At the end of this course, you will be able to:
- Optimize your SYCL code to run faster and efficiently on GPUs.
- C++ Programming
- SYCL Programming
Modules | Description |
---|---|
Introduction to GPU Optimization | + Phases in the Optimization Workflow + Locality Matters + Parallelization + GPU Execution Model Overview |
Thread Mapping and Occupancy | + nd_range Kernel + Thread Synchronization + Mapping Work-groups to Xe-cores for Maximum Occupancy + Intel® GPU Occupancy Calculator |
Memory Optimizations | Memory Optimization - Buffers + Buffer Accessor Modes + Optimizing Memory Movement Between Host and Device + Avoid Declaring Buffers in a Loop + Avoid Moving Data Back and Forth Between Host and Device Memory Optimization - USM + Overlapping Data Transfer from Host to Device + Avoid Copying Unnecessary Block of Data + Copying Memory from Host to USM Device Allocation |
Kernel Submission | + Kernel Launch + Executing Multiple Kernels + Submitting Kernels to Multiple Queues + Avoid Redundant Queue Construction |
Kernel Programming | + Considerations for Selecting Work-group Size + Removing Conditional Checks + Avoiding Register Spills |
Shared Local Memory | + SLM Size and Work-group Size + Bank Conflicts + Using SLM as Cache + Data Sharing and Work-group Barriers |
Sub-Groups | + Sub-group Sizes + Sub-group Size vs. Maximum Sub-group Size + Vectorization and Memory Access + Data Sharing |
Atomic Operations | + Data Types for Atomic Operations + Atomic Operations in Global vs Local Space |
Kernel Reduction | + Reduction Using Atomic Operations + Reduction Using Shared Local Memory + Reduction Using Sub-Groups + Reduction Using SYCL Reduction Kernel |
Each module folder has a Jupyter Notebook file (*.ipynb
), this can be opened in Jupyter Lab to view the training content, edit code and compile/run. Along with the Notebook file, there is a lab
and a src
folder with SYCL source code for samples used in the Notebook. The module folder also has run_*.sh
files, which can be used in shell terminal to compile and run each sample code.
01_{Module_Name}
lab
{sample_code_name}.cpp
- (sample code editable via Jupyter Notebook)
src
{sample_code_name}.cpp
- (copy of sample code)
01_{Module_Name}.ipynb
- (Jupyter Notebook with training content and sample codes)run_{sample_code_name}.sh
- (script to compile and run {sample_code_name}.cpp)License.txt
Readme.md
The training content can be accessed locally on the computer after installing necessary tools, or you can directly access using Intel DevCloud without any installation necessary.
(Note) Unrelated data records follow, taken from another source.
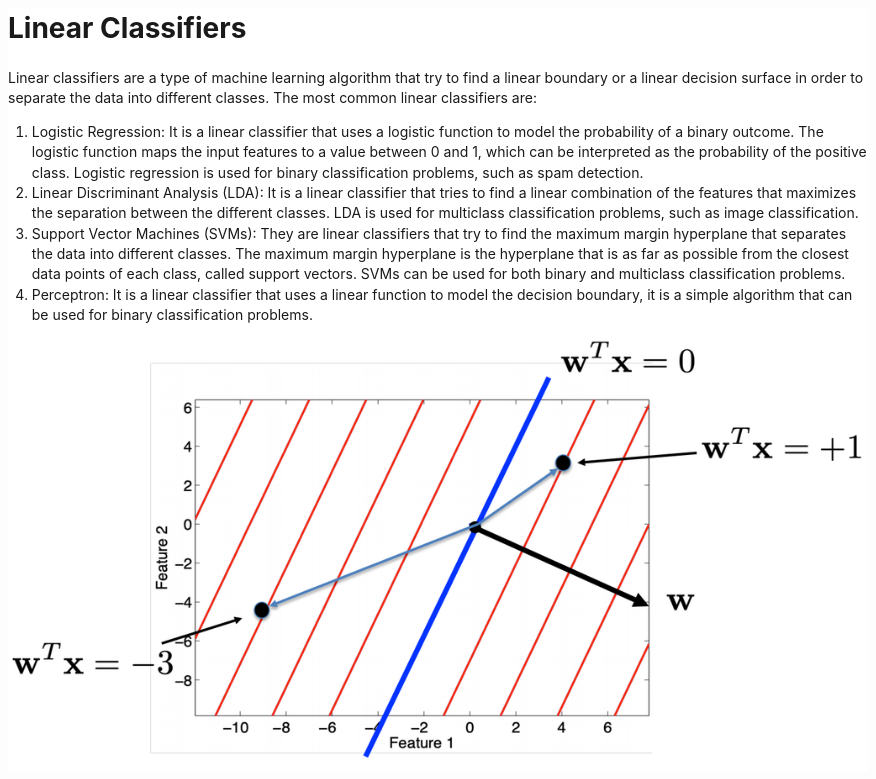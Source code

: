 # Linear Classifiers

Linear classifiers are a type of machine learning algorithm that try to find a linear boundary or a linear decision surface in order to separate the data into different classes. The most common linear classifiers are:

1. Logistic Regression: It is a linear classifier that uses a logistic function to model the probability of a binary outcome. The logistic function maps the input features to a value between 0 and 1, which can be interpreted as the probability of the positive class. Logistic regression is used for binary classification problems, such as spam detection.
2. Linear Discriminant Analysis (LDA): It is a linear classifier that tries to find a linear combination of the features that maximizes the separation between the different classes. LDA is used for multiclass classification problems, such as image classification.
3. Support Vector Machines (SVMs): They are linear classifiers that try to find the maximum margin hyperplane that separates the data into different classes. The maximum margin hyperplane is the hyperplane that is as far as possible from the closest data points of each class, called support vectors. SVMs can be used for both binary and multiclass classification problems.
4. Perceptron: It is a linear classifier that uses a linear function to model the decision boundary, it is a simple algorithm that can be used for binary classification problems.

![Untitled](Linear%20Classifiers%207e505df2237844619f8c9e92a67ff886/Untitled.png)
The Jupyter notebooks are tested and can be run on Intel DevCloud without any installation necessary, below are the steps to access these Jupyter notebooks on Intel DevCloud:
- Register on Intel DevCloud
- Login, Get Started and Launch Jupyter Lab
- Open Terminal in Jupyter Lab and git clone the repo and access the Notebooks
The Jupyter Notebooks can be downloaded locally to computer and accessed:
- Install Intel oneAPI Base Toolkit on local computer: Installation Guide
- Install Jupyter Lab on local computer: Installation Guide
- git clone the repo and access the Notebooks using Jupyter Lab
The Jupyter Notebooks can be viewed on Github and you can run the code on command line:
- Install Intel oneAPI Base Toolkit on local computer (linux): Installation Guide
- git clone the repo
- open command line terminal and use the
run_*.sh
script in each module to compile and run code.
Code samples are licensed under the MIT license. See License.txt for details.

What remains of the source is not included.